I love watching the Olympics. I am in awe of the athletes and I’m staggered at the hard work that they put in. But there is more to life than that.

I love the winter Olympics! To be honest, I’m not a great fan of alpine skiing or figure skating, but I love short-track speed-skating and snowboard-cross is wonderful. Just think how much more fun the 400 metres would be in the summer Olympics if you were allowed to barge your opponent around the bends! However, my favourite sport is the biathlon. The combination of lung-bursting cross-country skiing and the calm and heart-rate control of target shooting never ceases to amaze me.

However, picking up on something I wrote 18 months ago, I am a little concerned about the number of people that I hear telling a huge lie on Olympic broadcasts.

You can hear the lie that I’m talking about in most interviews with gold medal winners; it’s the one where they say something like, “my medal shows that if you work hard enough, you can achieve your goal”.

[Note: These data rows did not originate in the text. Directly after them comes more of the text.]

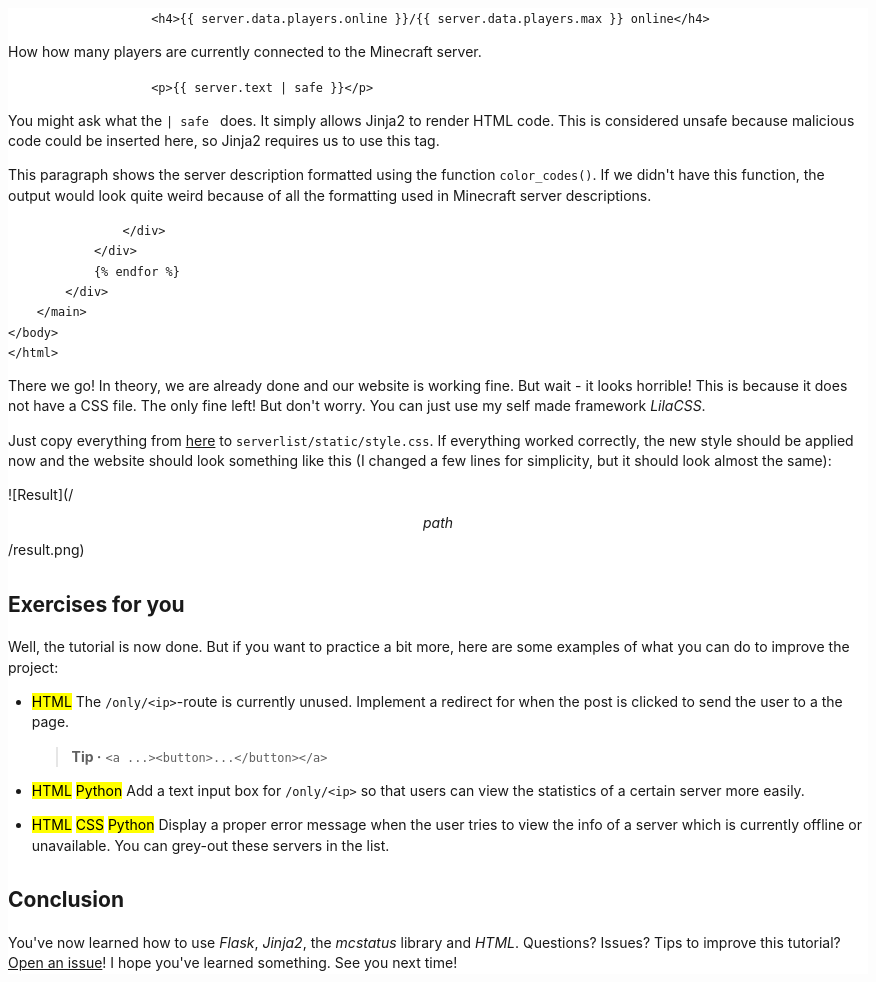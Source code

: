                         <h4>{{ server.data.players.online }}/{{ server.data.players.max }} online</h4>

How how many players are currently connected to the Minecraft server.

                        <p>{{ server.text | safe }}</p>

You might ask what the `| safe ` does. It simply allows Jinja2 to render HTML code. This is considered unsafe because malicious code could be inserted here, so Jinja2 requires us to use this tag. 

This paragraph shows the server description formatted using the function `color_codes()`. If we didn't have this function, the output would look quite weird because of all the formatting used in Minecraft server descriptions.

                    </div>
                </div>   
                {% endfor %}
            </div>
        </main>
    </body>
    </html>

There we go! In theory, we are already done and our website is working fine. But wait - it looks horrible! This is because it does not have a CSS file. The only fine left! But don't worry. You can just use my self made framework *LilaCSS*. 

Just copy everything from [here](https://raw.githubusercontent.com/nsdea/own-minecraft-server-list/main/serverlist/static/style.css) to `serverlist/static/style.css`. If everything worked correctly, the new style should be applied now and the website should look something like this (I changed a few lines for simplicity, but it should look almost the same):

![Result](/$$ path $$/result.png)

## Exercises for you
Well, the tutorial is now done. But if you want to practice a bit more, here are some examples of what you can do to improve the project:

- <mark>HTML</mark> The `/only/<ip>`-route is currently unused. Implement a redirect for when the post is clicked to send the user to a the page.
    
    > **Tip ·** `<a ...><button>...</button></a>`

- <mark>HTML</mark> <mark>Python</mark> Add a text input box for `/only/<ip>` so that users can view the statistics of a certain server more easily.

- <mark>HTML</mark> <mark>CSS</mark> <mark>Python</mark> Display a proper error message when the user tries to view the info of a server which is currently offline or unavailable. You can grey-out these servers in the list.

## Conclusion
You've now learned how to use *Flask*, *Jinja2*, the *mcstatus* library and *HTML*. Questions? Issues? Tips to improve this tutorial? [Open an issue](https://github.com/nsdea/own-minecraft-server-list/issues/new/choose)! I hope you've learned something. See you next time!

This just isn’t true. No matter how hard I’d worked in my younger days, I’d never have been able to win a gold medal in gymnastics, cycling or what have you. I’m just not built the right way. Even for those that are blessed with the right physique, hard work is no guarantee of success. For everyone who wins a gold medal there are eight or nine other Olympians who worked just as hard but who have to make do with silver or bronze or, more likely, no medal at all. Then there are all of the people who sweated and trained for four years and didn’t even get picked for their national team.

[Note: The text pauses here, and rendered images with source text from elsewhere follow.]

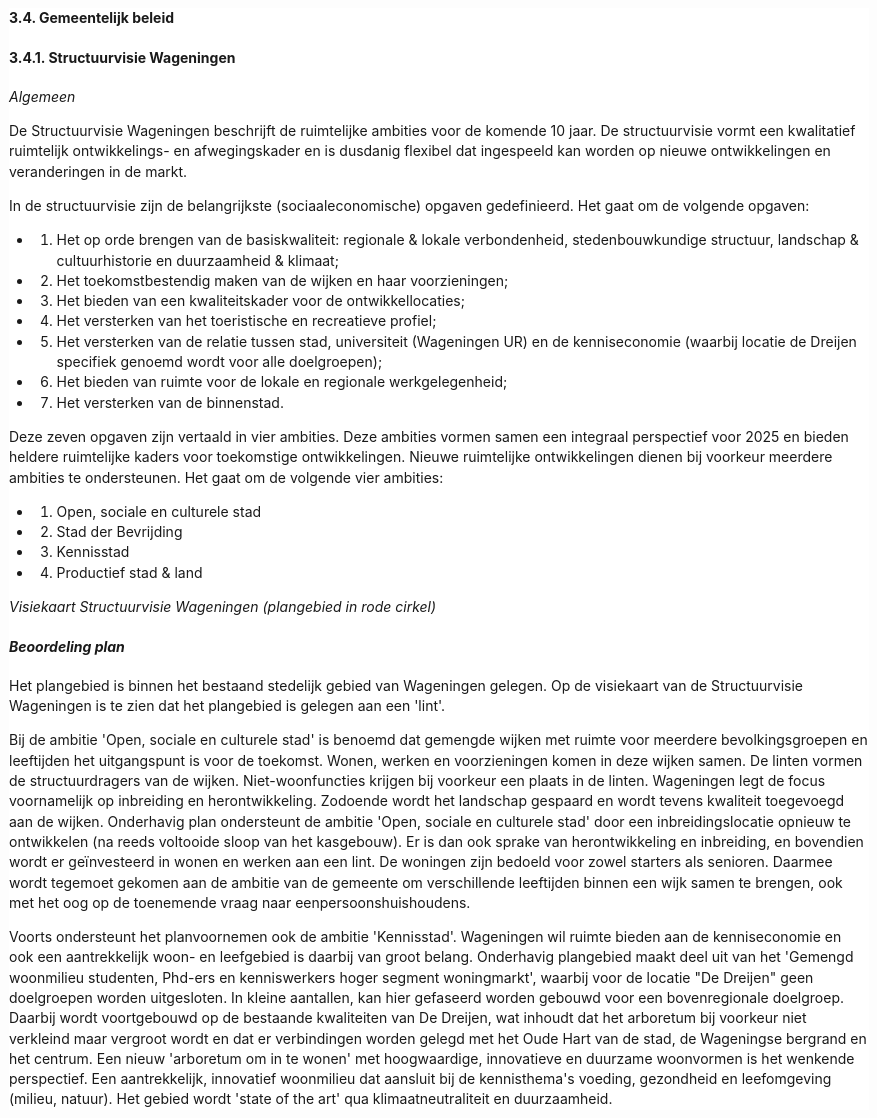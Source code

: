 #### <span id="page-20-0"></span>**3.4. Gemeentelijk beleid**

#### **3.4.1. Structuurvisie Wageningen**

*Algemeen*

De Structuurvisie Wageningen beschrijft de ruimtelijke ambities voor de komende 10 jaar. De structuurvisie vormt een kwalitatief ruimtelijk ontwikkelings- en afwegingskader en is dusdanig flexibel dat ingespeeld kan worden op nieuwe ontwikkelingen en veranderingen in de markt.

In de structuurvisie zijn de belangrijkste (sociaaleconomische) opgaven gedefinieerd. Het gaat om de volgende opgaven:

- 1. Het op orde brengen van de basiskwaliteit: regionale & lokale verbondenheid, stedenbouwkundige structuur, landschap & cultuurhistorie en duurzaamheid & klimaat;
- 2. Het toekomstbestendig maken van de wijken en haar voorzieningen;
- 3. Het bieden van een kwaliteitskader voor de ontwikkellocaties;
- 4. Het versterken van het toeristische en recreatieve profiel;
- 5. Het versterken van de relatie tussen stad, universiteit (Wageningen UR) en de kenniseconomie (waarbij locatie de Dreijen specifiek genoemd wordt voor alle doelgroepen);
- 6. Het bieden van ruimte voor de lokale en regionale werkgelegenheid;
- 7. Het versterken van de binnenstad.

Deze zeven opgaven zijn vertaald in vier ambities. Deze ambities vormen samen een integraal perspectief voor 2025 en bieden heldere ruimtelijke kaders voor toekomstige ontwikkelingen. Nieuwe ruimtelijke ontwikkelingen dienen bij voorkeur meerdere ambities te ondersteunen. Het gaat om de volgende vier ambities:

- 1. Open, sociale en culturele stad
- 2. Stad der Bevrijding
- 3. Kennisstad
- 4. Productief stad & land

*Visiekaart Structuurvisie Wageningen (plangebied in rode cirkel)*

#### *Beoordeling plan*

Het plangebied is binnen het bestaand stedelijk gebied van Wageningen gelegen. Op de visiekaart van de Structuurvisie Wageningen is te zien dat het plangebied is gelegen aan een 'lint'.

Bij de ambitie 'Open, sociale en culturele stad' is benoemd dat gemengde wijken met ruimte voor meerdere bevolkingsgroepen en leeftijden het uitgangspunt is voor de toekomst. Wonen, werken en voorzieningen komen in deze wijken samen. De linten vormen de structuurdragers van de wijken. Niet-woonfuncties krijgen bij voorkeur een plaats in de linten. Wageningen legt de focus voornamelijk op inbreiding en herontwikkeling. Zodoende wordt het landschap gespaard en wordt tevens kwaliteit toegevoegd aan de wijken. Onderhavig plan ondersteunt de ambitie 'Open, sociale en culturele stad' door een inbreidingslocatie opnieuw te ontwikkelen (na reeds voltooide sloop van het kasgebouw). Er is dan ook sprake van herontwikkeling en inbreiding, en bovendien wordt er geïnvesteerd in wonen en werken aan een lint. De woningen zijn bedoeld voor zowel starters als senioren. Daarmee wordt tegemoet gekomen aan de ambitie van de gemeente om verschillende leeftijden binnen een wijk samen te brengen, ook met het oog op de toenemende vraag naar eenpersoonshuishoudens.

Voorts ondersteunt het planvoornemen ook de ambitie 'Kennisstad'. Wageningen wil ruimte bieden aan de kenniseconomie en ook een aantrekkelijk woon- en leefgebied is daarbij van groot belang. Onderhavig plangebied maakt deel uit van het 'Gemengd woonmilieu studenten, Phd-ers en kenniswerkers hoger segment woningmarkt', waarbij voor de locatie "De Dreijen" geen doelgroepen worden uitgesloten. In kleine aantallen, kan hier gefaseerd worden gebouwd voor een bovenregionale doelgroep. Daarbij wordt voortgebouwd op de bestaande kwaliteiten van De Dreijen, wat inhoudt dat het arboretum bij voorkeur niet verkleind maar vergroot wordt en dat er verbindingen worden gelegd met het Oude Hart van de stad, de Wageningse bergrand en het centrum. Een nieuw 'arboretum om in te wonen' met hoogwaardige, innovatieve en duurzame woonvormen is het wenkende perspectief. Een aantrekkelijk, innovatief woonmilieu dat aansluit bij de kennisthema's voeding, gezondheid en leefomgeving (milieu, natuur). Het gebied wordt 'state of the art' qua klimaatneutraliteit en duurzaamheid.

You certainly have to work hard to win an Olympic medal. I am full of admiration for the way that people put in so much effort. You also need to be naturally gifted for the particular event and to be honest, you need a slice of good luck along the way. An injury or virus at the wrong time can ruin years of hard work.

The simple truth is that hard work is no guarantee of success and to pretend otherwise is simply wrong.

So what?

Well, my problem is that this plays into a human narrative that says that we are in control of our lives; the arbiters of our own destiny. On one level this is wrong because it simply ignores (or insults) the millions (billions?) of human beings that live under such grinding poverty and oppression that they have no opportunity to change the way they live. It’s all very well for rich Westerners to pontificate about being able to achieve their dreams – not everyone has the same privilege.

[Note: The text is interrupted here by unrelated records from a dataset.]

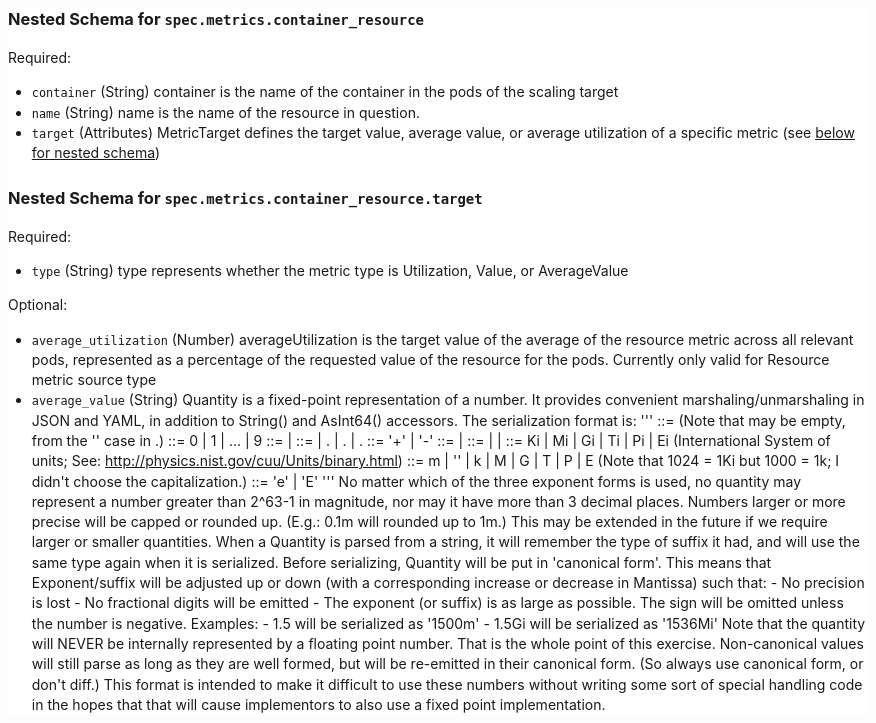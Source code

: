 <a id="nestedatt--spec--metrics--container_resource"></a>
### Nested Schema for `spec.metrics.container_resource`

Required:

- `container` (String) container is the name of the container in the pods of the scaling target
- `name` (String) name is the name of the resource in question.
- `target` (Attributes) MetricTarget defines the target value, average value, or average utilization of a specific metric (see [below for nested schema](#nestedatt--spec--metrics--container_resource--target))

<a id="nestedatt--spec--metrics--container_resource--target"></a>
### Nested Schema for `spec.metrics.container_resource.target`

Required:

- `type` (String) type represents whether the metric type is Utilization, Value, or AverageValue

Optional:

- `average_utilization` (Number) averageUtilization is the target value of the average of the resource metric across all relevant pods, represented as a percentage of the requested value of the resource for the pods. Currently only valid for Resource metric source type
- `average_value` (String) Quantity is a fixed-point representation of a number. It provides convenient marshaling/unmarshaling in JSON and YAML, in addition to String() and AsInt64() accessors. The serialization format is: ''' <quantity> ::= <signedNumber><suffix> (Note that <suffix> may be empty, from the '' case in <decimalSI>.) <digit> ::= 0 | 1 | ... | 9 <digits> ::= <digit> | <digit><digits> <number> ::= <digits> | <digits>.<digits> | <digits>. | .<digits> <sign> ::= '+' | '-' <signedNumber> ::= <number> | <sign><number> <suffix> ::= <binarySI> | <decimalExponent> | <decimalSI> <binarySI> ::= Ki | Mi | Gi | Ti | Pi | Ei (International System of units; See: http://physics.nist.gov/cuu/Units/binary.html) <decimalSI> ::= m | '' | k | M | G | T | P | E (Note that 1024 = 1Ki but 1000 = 1k; I didn't choose the capitalization.) <decimalExponent> ::= 'e' <signedNumber> | 'E' <signedNumber> ''' No matter which of the three exponent forms is used, no quantity may represent a number greater than 2^63-1 in magnitude, nor may it have more than 3 decimal places. Numbers larger or more precise will be capped or rounded up. (E.g.: 0.1m will rounded up to 1m.) This may be extended in the future if we require larger or smaller quantities. When a Quantity is parsed from a string, it will remember the type of suffix it had, and will use the same type again when it is serialized. Before serializing, Quantity will be put in 'canonical form'. This means that Exponent/suffix will be adjusted up or down (with a corresponding increase or decrease in Mantissa) such that: - No precision is lost - No fractional digits will be emitted - The exponent (or suffix) is as large as possible. The sign will be omitted unless the number is negative. Examples: - 1.5 will be serialized as '1500m' - 1.5Gi will be serialized as '1536Mi' Note that the quantity will NEVER be internally represented by a floating point number. That is the whole point of this exercise. Non-canonical values will still parse as long as they are well formed, but will be re-emitted in their canonical form. (So always use canonical form, or don't diff.) This format is intended to make it difficult to use these numbers without writing some sort of special handling code in the hopes that that will cause implementors to also use a fixed point implementation.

More importantly, real success in the world, being reconciled to our creator, can’t be achieved through any amount of hard work, but is a free gift, won through the death of Christ on the cross. In fact, the first step in salvation is realising that we can’t do it by ourselves. The utopian optimism of being able to achieve anything as long as we work hard enough has to give way to a realistic assessment of ourselves as fallen creatures, who need to be forgiven and restored through the intervention of our loving Father.

Of course, hard work is part of the Christian life. Paul uses the illustration of athletes training for a big race to encourage us to grow as Christians. But first, we have to recognise our fallenness and our need for a saviour.

I love watching the Olympics. I am in awe of the athletes and I’m staggered at the hard work that they put in. But there is more to life than that.